The Difference between Big Banks and Private Lenders

January 3, 2019

In 2019, borrowers have more options when it comes to home loans than ever before. Traditionally, big banks have dominated the mortgage market. But increasingly, new homeowners are finding it easier and more cost effective to finance their home purchases with the help of private mortgage lenders, like NewRez.

While they each share the same goal, private mortgage lenders differ from their big bank counterparts in a few key ways. Homeowners should first research what kind of loan fits their life, then match that to a lender who offers that loan. If you’re just starting the steps toward a home loan and need help choosing one, the loan officers at NewRez are on hand to help!

 

Why Go Private?

The world is full of lenders, including big banks, local credit unions, and online lenders. So why not just fill out an application and borrow from one of them?

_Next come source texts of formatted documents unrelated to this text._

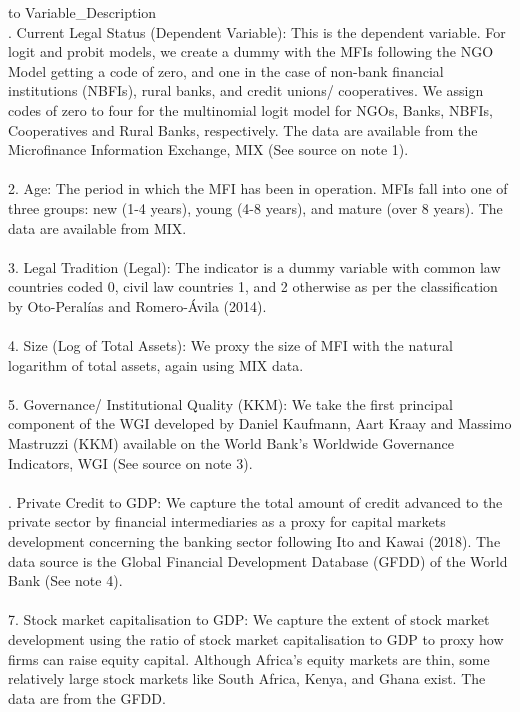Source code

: \documentclass[a4paper,nobind]{templates/ociamthesis}
\begin{document}
\begin{table}

\caption{\label{tab:unnamed-chunk-8}Description of Variables}
\centering
\begin{tabu} to 
\toprule
Variable\_Description\\
. Current Legal Status (Dependent Variable): This is the dependent variable. For logit and probit models, we create a dummy with the MFIs following the NGO Model getting a code of zero, and one in the case of non-bank financial institutions (NBFIs), rural banks, and credit unions/ cooperatives. We assign codes of zero to four for the multinomial logit model for NGOs, Banks, NBFIs, Cooperatives and Rural Banks, respectively. The data are available from the Microfinance Information Exchange, MIX (See source on note 1).\\
\\
2.  Age: The period in which the MFI has been in operation. MFIs fall into one of three groups: new (1-4 years), young (4-8 years), and mature (over 8 years). The data are available from MIX.\\
\\
3. Legal Tradition (Legal): The indicator is a dummy variable with common law countries coded 0, civil law countries 1, and 2 otherwise as per the classification by Oto-Peralías and Romero-Ávila (2014).\\
\addlinespace
\\
4. Size (Log of Total Assets): We proxy the size of MFI with the natural logarithm of total assets, again using MIX data.\\
\\
5. Governance/ Institutional Quality (KKM): We take the first principal component of the WGI developed by Daniel Kaufmann, Aart Kraay and Massimo Mastruzzi (KKM) available on the World Bank's Worldwide Governance Indicators, WGI (See source on note 3).\\
\\
. Private Credit to GDP: We capture the total amount of credit advanced to the private sector by financial intermediaries as a proxy for capital markets development concerning the banking sector following Ito and Kawai (2018). The data source is the Global Financial Development Database (GFDD) of the World Bank (See note 4).\\
\\
7. Stock market capitalisation to GDP: We capture the  extent of stock market development using the ratio of stock market capitalisation to GDP to proxy how firms can raise equity capital. Although Africa's equity markets are thin, some relatively large stock markets like South Africa, Kenya, and Ghana exist. The data are from the GFDD.\\

\end{tabu}
\end{table}
\end{document}
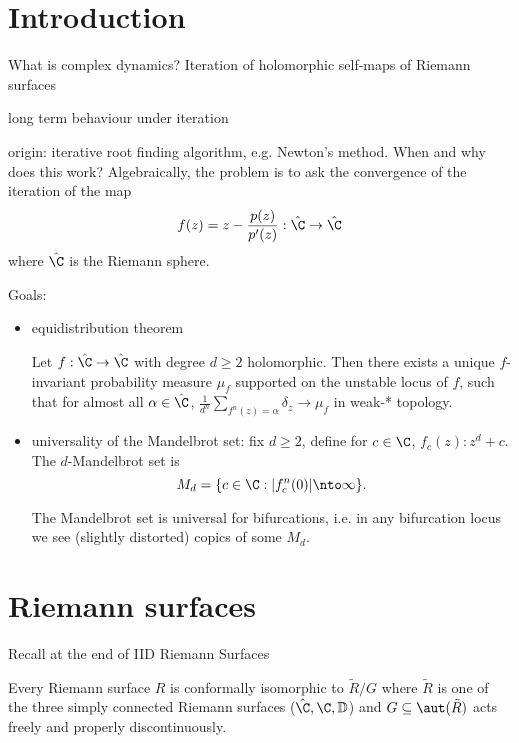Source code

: \documentclass[a4paper]{article}
\newcommand{\D}{\mathbb{D}}
\begin{document}


\tableofcontents

\setcounter{section}{-1}

\section{Introduction}

What is complex dynamics? Iteration of holomorphic self-maps of Riemann surfaces

long term behaviour under iteration

origin: iterative root finding algorithm, e.g. Newton's method. When and why does this work? Algebraically, the problem is to ask the convergence of the iteration of the map
\[
  f(z) = z - \frac{p(z)}{p'(z)}: \hat \C \to \hat \C
\]
where \(\hat \C\) is the Riemann sphere.

Goals:
\begin{itemize}
\item equidistribution theorem

  \begin{theorem}
    Let \(f: \hat \C \to \hat \C\) with degree \(d \geq 2\) holomorphic.  Then there exists a unique \(f\)-invariant probability measure \(\mu_f\) supported on the unstable locus of \(f\), such that for almost all \(\alpha \in \hat \C\), \(\frac{1}{d^n} \sum_{f^n(z) = \alpha} \delta_z \to \mu_f\) in weak-* topology.
  \end{theorem}
\item universality of the Mandelbrot set: fix \(d \geq 2\), define for \(c \in \C\), \(f_c(z): z^d + c\). The \(d\)-Mandelbrot set is
  \[
    M_d = \{c \in \C: |f_c^n(0)| \nto \infty\}.
  \]

  \begin{theorem}[McMullen 1997]
    The Mandelbrot set is universal for bifurcations, i.e. in any bifurcation locus we see (slightly distorted) copics of some \(M_d\).
  \end{theorem}
\end{itemize}

\section{Riemann surfaces}

Recall at the end of IID Riemann Surfaces

\begin{theorem}[uniformisation]
  Every Riemann surface \(R\) is conformally isomorphic to \(\tilde R/G\) where \(\tilde R\) is one of the three simply connected Riemann surfaces (\(\hat \C, \C, \D\)) and \(G \subseteq \aut(\tilde R)\) acts freely and properly discontinuously.
\end{theorem}
\end{document}
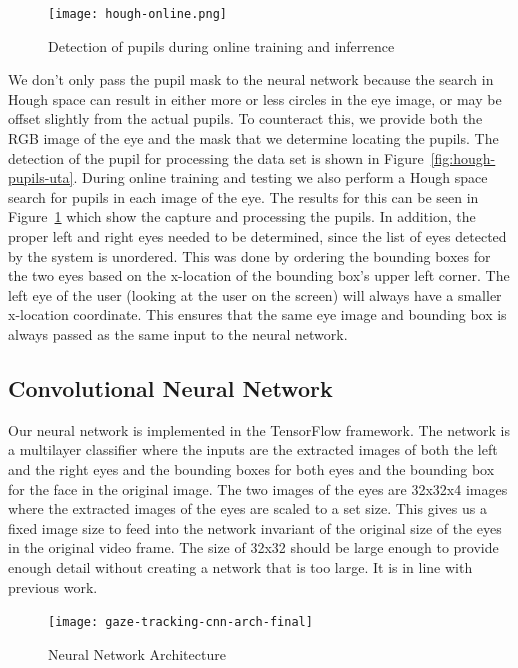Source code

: \documentclass[10pt,twocolumn,letterpaper]{article}
\begin{document}
\begin{figure}[!h]
  \begin{center}
    \texttt{[image: hough-online.png]}
    \caption{Detection of pupils during online training and
      inferrence}
    \label{fig:hough-online}
  \end{center}
\end{figure}

We don't only pass the pupil mask
to the neural network because the search in Hough space can result in
either more or less circles in the eye image, or may be offset
slightly from the actual pupils. To counteract this, we provide both
the RGB image of the eye and the mask that we determine locating the
pupils. The detection of the pupil for processing the data set is shown in
Figure~\ref{fig:hough-pupils-uta}. During online training and testing
we also perform a Hough space search for pupils in each image of the
eye. The results for this can be seen in Figure~\ref{fig:hough-online}
which show the capture and processing the pupils. In addition, the
proper left and right eyes needed to be determined, since the list of eyes
detected by the system is unordered. This was done by
ordering the bounding boxes for the two eyes based on the x-location
of the bounding box's upper left corner. The left eye of the user
(looking at the user on the screen) will always have a smaller
x-location coordinate. This ensures that the same eye image and
bounding box is always passed as the same input to the neural network.

\subsection{Convolutional Neural Network}
Our neural network is implemented in the TensorFlow framework. The
network is a multilayer classifier where the inputs are the extracted
images of both the left and the right eyes and the bounding boxes for
both eyes and the bounding box for the face in the original image. The two images of the
eyes are 32x32x4 images where the extracted images of the eyes are
scaled to a set size. This gives us a fixed image size to feed into
the network invariant of the original size of the eyes in the original
video frame. The size of 32x32 should be large enough to provide
enough detail without creating a network that is too large. It is in
line with previous work. 

\begin{figure}
  \begin{center}
    \texttt{[image: gaze-tracking-cnn-arch-final]}
  \end{center}
  \caption{Neural Network Architecture}
  \label{fig.cnn-arch}
\end{figure}
\end{document}
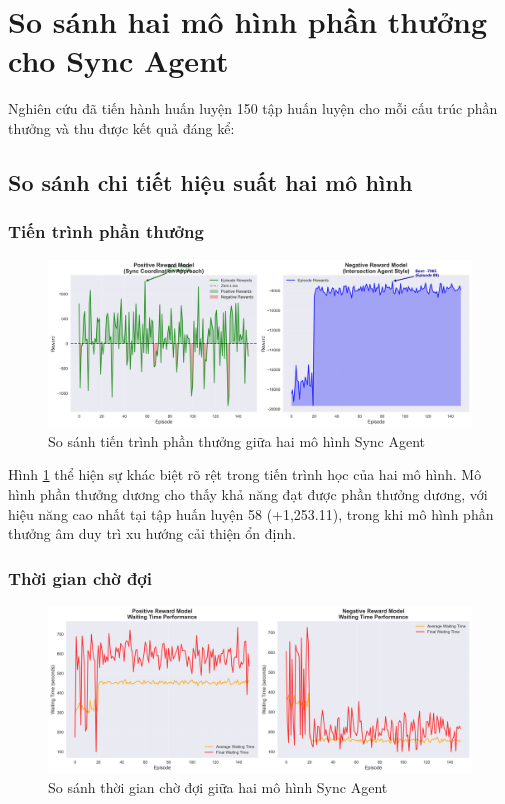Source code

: \section{So sánh hai mô hình phần thưởng cho Sync Agent}

Nghiên cứu đã tiến hành huấn luyện 150 tập huấn luyện cho mỗi cấu trúc phần thưởng và thu được kết quả đáng kể:

\subsection{So sánh chi tiết hiệu suất hai mô hình}

\subsubsection{Tiến trình phần thưởng}

\begin{figure}[!htp]
    \centering
    \includegraphics[width=\textwidth]{figures/sync_reward_comparison.png}
    \caption{So sánh tiến trình phần thưởng giữa hai mô hình Sync Agent}
    \label{fig:sync_reward_comparison}
\end{figure}

Hình \ref{fig:sync_reward_comparison} thể hiện sự khác biệt rõ rệt trong tiến trình học của hai mô hình. Mô hình phần thưởng dương cho thấy khả năng đạt được phần thưởng dương, với hiệu năng cao nhất tại tập huấn luyện 58 (+1,253.11), trong khi mô hình phần thưởng âm duy trì xu hướng cải thiện ổn định.

\subsubsection{Thời gian chờ đợi}

\begin{figure}[!htp]
    \centering
    \includegraphics[width=\textwidth]{figures/sync_waiting_time_comparison.png}
    \caption{So sánh thời gian chờ đợi giữa hai mô hình Sync Agent}
    \label{fig:sync_waiting_time_comparison}
\end{figure}

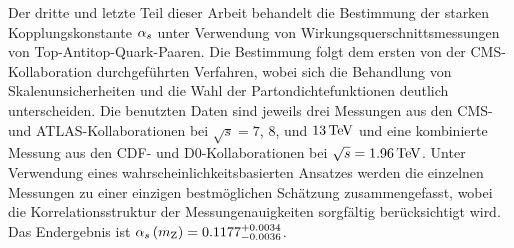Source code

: % 
Der dritte und letzte Teil dieser Arbeit behandelt die Bestimmung der 
starken Kopplungskonstante $\alpha_s$ unter Verwendung von 
Wirkungsquerschnittsmessungen von Top-Antitop-Quark-Paaren.
% 
% 
Die Bestimmung folgt dem ersten von der CMS-Kollaboration 
durchgef{\"u}hrten Verfahren, wobei sich die Behandlung von 
Skalenunsicherheiten und die Wahl der Partondichtefunktionen deutlich 
unterscheiden.
% 
% 
Die benutzten Daten sind jeweils drei Messungen aus den CMS- und 
ATLAS-Kollaborationen bei $\sqrt{s}=7$, $8$, und $13\,\text{TeV}$ und eine kombinierte 
Messung aus den CDF- und D0-Kollaborationen bei $\sqrt{s}=1.96\,\text{TeV}$.
% 
% 
Unter Verwendung eines wahrscheinlichkeitsbasierten Ansatzes werden 
die einzelnen Messungen zu einer einzigen bestm{\"o}glichen Sch{\"a}tzung 
zusammengefasst, wobei die Korrelationsstruktur der Messungenauigkeiten 
sorgf{\"a}ltig ber{\"u}cksichtigt wird.
% 
% 
Das Endergebnis ist $\alpha_s \left( m_\mathrm{Z} \right)  = 0.1177^{+0.0034}_{-0.0036}$.
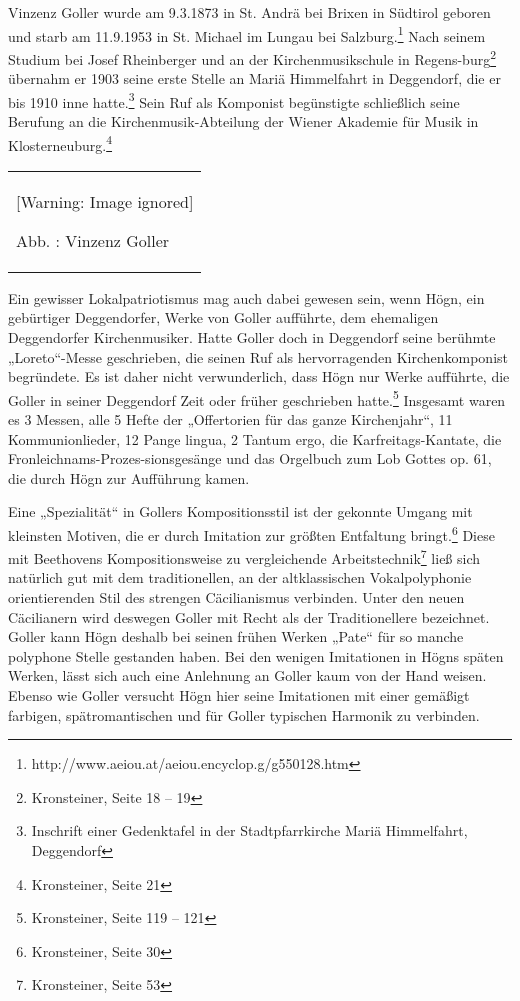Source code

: \documentclass[a4paper]{article}
\newcounter{Abb}
\renewcommand\theAbb{\arabic{Abb}}
\begin{document}
Vinzenz Goller wurde am 9.3.1873 in St. Andrä bei Brixen in Südtirol
geboren und starb am 11.9.1953 in St. Michael im Lungau bei
Salzburg.\footnote{ http://www.aeiou.at/aeiou.encyclop.g/g550128.htm}
Nach seinem Studium bei Josef Rheinberger und an der Kirchenmusikschule
in Regens-burg\footnote{ Kronsteiner, Seite 18 – 19} übernahm er 1903
seine erste Stelle an Mariä Himmelfahrt in Deggendorf, die er bis 1910
inne hatte.\footnote{ Inschrift einer Gedenktafel in der
Stadtpfarrkirche Mariä Himmelfahrt, Deggendorf} Sein Ruf als Komponist
begünstigte schließlich seine Berufung an die Kirchenmusik-Abteilung
der Wiener Akademie für Musik in Klosterneuburg.\footnote{ Kronsteiner,
Seite 21}

\begin{center}
\begin{minipage}{4.249cm}
\begin{flushleft}
\tablefirsthead{}
\tablehead{}
\tabletail{}
\tablelasttail{}
\begin{supertabular}{m{4.0490003cm}}
  [Warning: Image ignored] %
 
Abb. \stepcounter{Abb}{\theAbb}: Vinzenz Goller\\
\end{supertabular}
\end{flushleft}
\end{minipage}
\end{center}
Ein gewisser Lokalpatriotismus mag auch dabei gewesen sein, wenn Högn,
ein gebürtiger Deggendorfer, Werke von Goller aufführte, dem ehemaligen
Deggendorfer Kirchenmusiker. Hatte Goller doch in Deggendorf seine
berühmte „Loreto“-Messe geschrieben, die seinen Ruf als hervorragenden
Kirchenkomponist begründete. Es ist daher nicht verwunderlich, dass
Högn nur Werke aufführte, die Goller in seiner Deggendorf Zeit oder
früher geschrieben hatte.\footnote{ Kronsteiner, Seite 119 – 121}
Insgesamt waren es 3 Messen, alle 5 Hefte der „Offertorien für das
ganze Kirchenjahr“, 11 Kommunionlieder, 12 Pange
lingua,\textcolor[rgb]{0.6,0.6,0.6}{ }2 Tantum ergo, die
Karfreitags-Kantate, die Fronleichnams-Prozes-sionsgesänge und das
Orgelbuch zum Lob Gottes op. 61, die durch Högn zur Aufführung kamen.

Eine „Spezialität“ in Gollers Kompositionsstil ist der gekonnte Umgang
mit kleinsten Motiven, die er durch Imitation zur größten Entfaltung
bringt.\footnote{ Kronsteiner, Seite 30} Diese mit Beethovens
Kompositionsweise zu vergleichende Arbeitstechnik\footnote{
Kronsteiner, Seite 53} ließ sich natürlich gut mit dem traditionellen,
an der altklassischen Vokalpolyphonie orientierenden Stil des strengen
Cäcilianismus verbinden. Unter den neuen Cäcilianern wird deswegen
Goller mit Recht als der Traditionellere bezeichnet. Goller kann Högn
deshalb bei seinen frühen Werken „Pate“ für so manche polyphone Stelle
gestanden haben. Bei den wenigen Imitationen in Högns späten Werken,
lässt sich auch eine Anlehnung an Goller kaum von der Hand weisen.
Ebenso wie Goller versucht Högn hier seine Imitationen mit einer
gemäßigt farbigen, spätromantischen und für Goller typischen Harmonik
zu verbinden. 
\end{document}
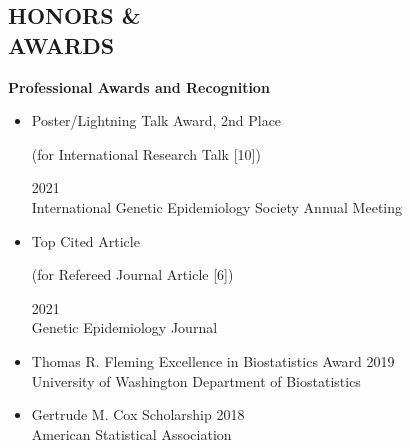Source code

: \documentclass[margin]{res}
\begin{document}
\begin{resume}
\section{HONORS \& \\ AWARDS}

\textbf{Professional Awards and Recognition}
\begin{itemize}
\item Poster/Lightning Talk Award, 2nd Place  \begin{footnotesize}(for International Research Talk [10])\end{footnotesize} \hfill 2021 \\
International Genetic Epidemiology Society Annual Meeting
\item Top Cited Article \begin{footnotesize}(for Refereed Journal Article [6])\end{footnotesize}  \hfill 2021 \\
Genetic Epidemiology Journal
\item Thomas R. Fleming Excellence in Biostatistics Award \hfill 2019 \\   
University of Washington Department of Biostatistics
\item Gertrude M. Cox Scholarship \hfill 2018 \\ American Statistical Association

\end{itemize}
\end{resume}
\end{document}
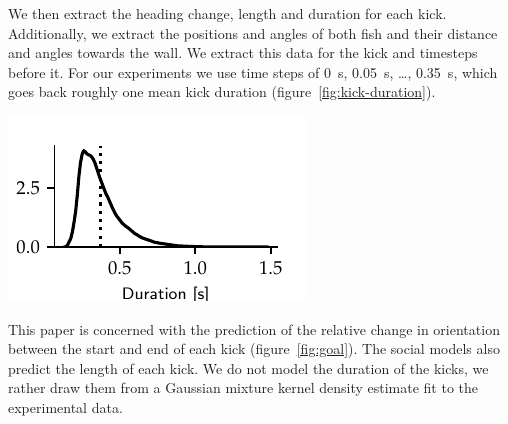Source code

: \documentclass[nobib, a4paper]{tufte-handout}
\begin{document}
We then extract the heading change, length and duration for each kick.
Additionally, we extract the positions and angles of both fish and their distance and angles towards the wall.
We extract this data for the kick and timesteps before it.
For our experiments we use time steps of \SI{0}{\s}, \SI{0.05}{s}, \ldots, \SI{0.35}{\s}, which goes back roughly one mean kick duration (figure~\ref{fig:kick-duration}).
\begin{marginfigure}
\includegraphics{kick_duration}
\caption{Kernel density estimate of training kick duration.
Dotted line is the mean duration at \SI{0.37}{\s}.}
\label{fig:kick-duration}
\end{marginfigure}

This paper is concerned with the prediction of the relative change in orientation between the start and end of each kick (figure~\ref{fig:goal}).
The social models also predict the length of each kick.
We do not model the duration of the kicks, we rather draw them from a Gaussian mixture kernel density estimate fit to the experimental data.
\end{document}
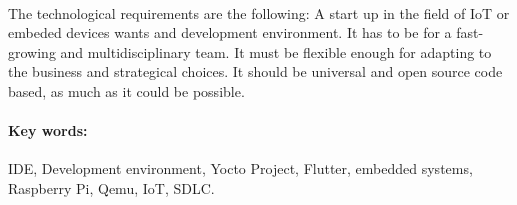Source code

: \paragraph{} The technological requirements are the following: A start up in the field
of IoT or embeded devices wants and development environment. It has to be for a fast-growing
and multidisciplinary team. It must be flexible enough for adapting to the business
and strategical choices. It should be universal and open source code based, as much as
it could be possible.

\paragraph{Key words:} IDE, Development environment, Yocto Project, Flutter, embedded
systems, Raspberry Pi, Qemu, IoT, SDLC.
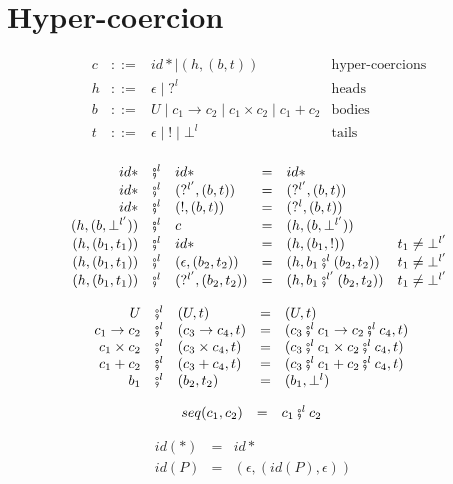 \documentclass[acmsmall,review,anonymous]{acmart}\settopmatter{printfolios=true,printccs=false,printacmref=false}
\newcommand{\stxrule}[3]{#1 & ::= & #3 & \text{#2}\\}
\newcommand{\funrule}[3]{#1 & = & #2 & #3\\}
\newcommand{\comprule}[4]{#1 & \fatsemi^l & #2 & = & #3 & #4 \\}
\newcommand{\plus}[0]{+}
\begin{document}
\section{Hyper-coercion} \label{sec:hyper-coercion}

\begin{figure}
	\[ 
	\begin{array}{lclr}
	\stxrule{c}{hyper-coercions}{
		id* \mid{}
		( h , ( b , t ) )
	}
	\stxrule{h}{heads}{
		\epsilon \mid{}
		?^l
	}
	\stxrule{b}{bodies}{
		U \mid{}
		c_1 \rightarrow c_2 \mid{}
		c_1 \times c_2 \mid{}
		c_1 \plus c_2
	}
	\stxrule{t}{tails}{
		\epsilon \mid{}
		! \mid{}
		\bot^l
	}
	\end{array}
	\]
	
	\[ 
	\begin{array}{rclclr}
	\comprule{id*}{id*}{
		id*
	}{}
	\comprule{id*}{( ?^{l'} , ( b , t ) )}{
		( ?^{l'} , ( b , t ) )
	}{}
	\comprule{id*}{( ! , ( b , t ) )}{
		(?^{l} , ( b , t))
	}{}
	\comprule{(h , (b ,\bot^{l'}))}{c}{
		(h , (b ,\bot^{l'}))
	}{}
	\comprule{(h , (b_1 , t_1))}{id*}{
		(h , (b_1 , !))
	}{t_1 \neq \bot^{l'}}
	\comprule{(h , (b_1 , t_1))}{(\epsilon , (b_2 , t_2))}{
		(h , b_1 \fatsemi^{l} (b_2 , t_2))
	}{t_1 \neq \bot^{l'}}
	\comprule{(h , (b_1 , t_1))}{(?^{l'} , (b_2 , t_2))}{
		(h , b_1 \fatsemi^{l'} (b_2 , t_2))
	}{t_1 \neq \bot^{l'}}
	\end{array}
	\]
	
	\[ 
	\begin{array}{rclclr}
	\comprule{U}{(U,t)}{
		(U,t)
	}{}
	\comprule{c_1 \rightarrow c_2}{(c_3 \rightarrow c_4,t)}{
		(c_3 \fatsemi^{l} c_1 \rightarrow c_2 \fatsemi^l c_4, t)
	}{}
	\comprule{c_1 \times c_2}{(c_3 \times c_4,t)}{
		(c_3 \fatsemi^{l} c_1 \times c_2 \fatsemi^l c_4, t)
	}{}
	\comprule{c_1 \plus c_2}{(c_3 \plus c_4,t)}{
		(c_3 \fatsemi^{l} c_1 \plus c_2 \fatsemi^l c_4, t)
	}{}
	\comprule{b_1}{(b_2,t_2)}{
		(b_1,\bot^l)
	}{}
	\end{array}
	\]
	
	\[
	\begin{array}{rclr}
	\funrule{seq(c_1,c_2)}{
		c_1 \fatsemi^l c_2
	}{}
	\end{array}
	\]
	
	\[
	\begin{array}{rclr}
	\funrule{id(*)}{
		id*
	}{}
	\funrule{id(P)}{
		(\epsilon,(id(P),\epsilon))
	}{}
	\end{array}
	\]
	

\end{figure}
\end{document}
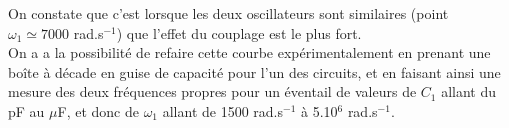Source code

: \documentclass[12pt,prb,aps,epsf]{article}
\begin{document}
On constate que c'est lorsque les deux oscillateurs sont similaires (point $\omega_1\simeq 7000$ rad.s$^{-1}$) que l'effet du couplage est le plus fort.\\

On a a la possibilité de refaire cette courbe expérimentalement en prenant une boîte à décade en guise de capacité pour l'un des circuits, et en faisant ainsi une mesure des deux fréquences propres pour un éventail de valeurs de $C_1$ allant du pF au $\mu$F, et donc de $\omega_1$ allant de 1500 rad.s$^{-1}$ à 5.10$^6$ rad.s$^{-1}$.
\end{document}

For starters, borrowers might not be able to qualify for a loan from a traditional lender. Banks require a lot of documentation, and sometimes your finances won't look the way the bank wants. Even if you're more than able to repay the loan, mainstream lenders are required to verify that you have the ability to repay, and they have specific criteria to complete that verification. For example, self-employed individuals don't always have the W2 forms and steady work history that lenders require, and young adults might not have good credit scores (yet). Private lenders have flexibility in their qualifying guidelines that big banks don’t. This allows private lenders to offer products, like the SmartSelf loan from NewRez, that are designed to fit the needs of borrowers that other lenders reject.

 

Private Lenders are Fully Licensed

At any financial institution, the person who reviews and approves mortgage applications is called a loan officer. But despite similar titles, there are some differences between a loan officer working at a typical bank and one at a private lender.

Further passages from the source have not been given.